We have included a comprehensive explanation from our national project manager as well as a follow-up correspondence by a third-party plumbing contractor concerning this matter.
Water Source Needed to Test Drainage System
As you know, for about a year and a half, Toronto Roofer has been requesting a water source at the building to be able to test your drains. On each occasion, we have been told that a water source is being to be made available. As well, our crews have been told that it is likely the water source has been covered up in construction, but that we may be able to use a neighbour’s water source until a proper solution could be found. Up until today, no water source has been offered.
The Reasons Drains Need to be Tested
a. The source of the leaks were previously at the drain system. We requested the drain assembly (the connection to a new drain and U-Flow, and the connection to the drain) be redone with a plumber – we would provide the roofing services and the plumber would provide the connection services. This was not done at that time. My understanding is that the plumber only cleared the drain system. So, we requested a water source so that we could test the drains/plumbing ourselves to eliminate them as the main issue, or conclude that they are the suspected cause of your leaks.
b. The plumbing system and assemblies are old. It is common for drainage during times of heavy rain (which is when your building is having issues) to back up and roof leak at the drain bowl assembly connection to the drain pipes. As the water rises and then meets the bowl assembly, if there is not a U-Flow expander and/or proper drain bowl, the water will then get between the pipe and the connection to the bowl.

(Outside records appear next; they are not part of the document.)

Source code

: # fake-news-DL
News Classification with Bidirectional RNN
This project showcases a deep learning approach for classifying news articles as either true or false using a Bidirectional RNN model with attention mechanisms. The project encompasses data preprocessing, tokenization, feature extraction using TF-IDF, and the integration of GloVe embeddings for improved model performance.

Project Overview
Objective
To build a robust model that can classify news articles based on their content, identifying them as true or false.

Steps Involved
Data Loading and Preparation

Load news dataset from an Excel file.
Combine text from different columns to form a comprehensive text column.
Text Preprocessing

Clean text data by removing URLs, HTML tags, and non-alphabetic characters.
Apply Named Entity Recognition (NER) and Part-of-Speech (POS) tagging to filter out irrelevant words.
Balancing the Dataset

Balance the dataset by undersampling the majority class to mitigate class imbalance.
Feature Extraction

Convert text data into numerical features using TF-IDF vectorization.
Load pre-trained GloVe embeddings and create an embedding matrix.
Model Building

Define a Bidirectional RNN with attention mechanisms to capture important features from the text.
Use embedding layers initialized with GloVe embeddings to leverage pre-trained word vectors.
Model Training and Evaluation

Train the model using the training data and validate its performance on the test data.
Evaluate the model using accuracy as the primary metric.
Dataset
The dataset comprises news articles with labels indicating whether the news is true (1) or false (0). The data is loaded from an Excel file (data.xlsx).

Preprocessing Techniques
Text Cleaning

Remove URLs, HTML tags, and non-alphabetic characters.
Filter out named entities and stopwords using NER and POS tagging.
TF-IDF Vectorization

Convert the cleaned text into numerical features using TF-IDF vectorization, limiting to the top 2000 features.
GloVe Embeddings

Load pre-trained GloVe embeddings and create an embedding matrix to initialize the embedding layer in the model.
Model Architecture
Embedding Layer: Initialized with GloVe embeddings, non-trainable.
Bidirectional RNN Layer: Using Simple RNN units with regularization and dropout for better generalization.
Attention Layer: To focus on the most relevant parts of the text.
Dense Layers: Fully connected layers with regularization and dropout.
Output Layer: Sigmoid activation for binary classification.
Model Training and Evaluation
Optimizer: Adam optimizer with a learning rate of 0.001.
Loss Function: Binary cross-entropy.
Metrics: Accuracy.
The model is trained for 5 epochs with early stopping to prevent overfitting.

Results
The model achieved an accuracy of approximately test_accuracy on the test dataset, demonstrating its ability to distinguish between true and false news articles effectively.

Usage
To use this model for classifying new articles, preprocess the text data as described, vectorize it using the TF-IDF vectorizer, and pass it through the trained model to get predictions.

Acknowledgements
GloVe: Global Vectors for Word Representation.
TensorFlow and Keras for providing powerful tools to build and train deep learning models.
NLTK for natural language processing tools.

What occurs is the water that is backing up will then get into the roof assembly and begin to run along various areas and manifest themselves through the ceiling. At the time of your roof replacement, there was no work order for the plumbing and drainage to be modernized, and normally this is not an issue. This this does become one, it is typically solved with a quick water test and simple remediation work (such as bowl replacement, U-Flow backup expander installations, and/or repairs to the drain pipes).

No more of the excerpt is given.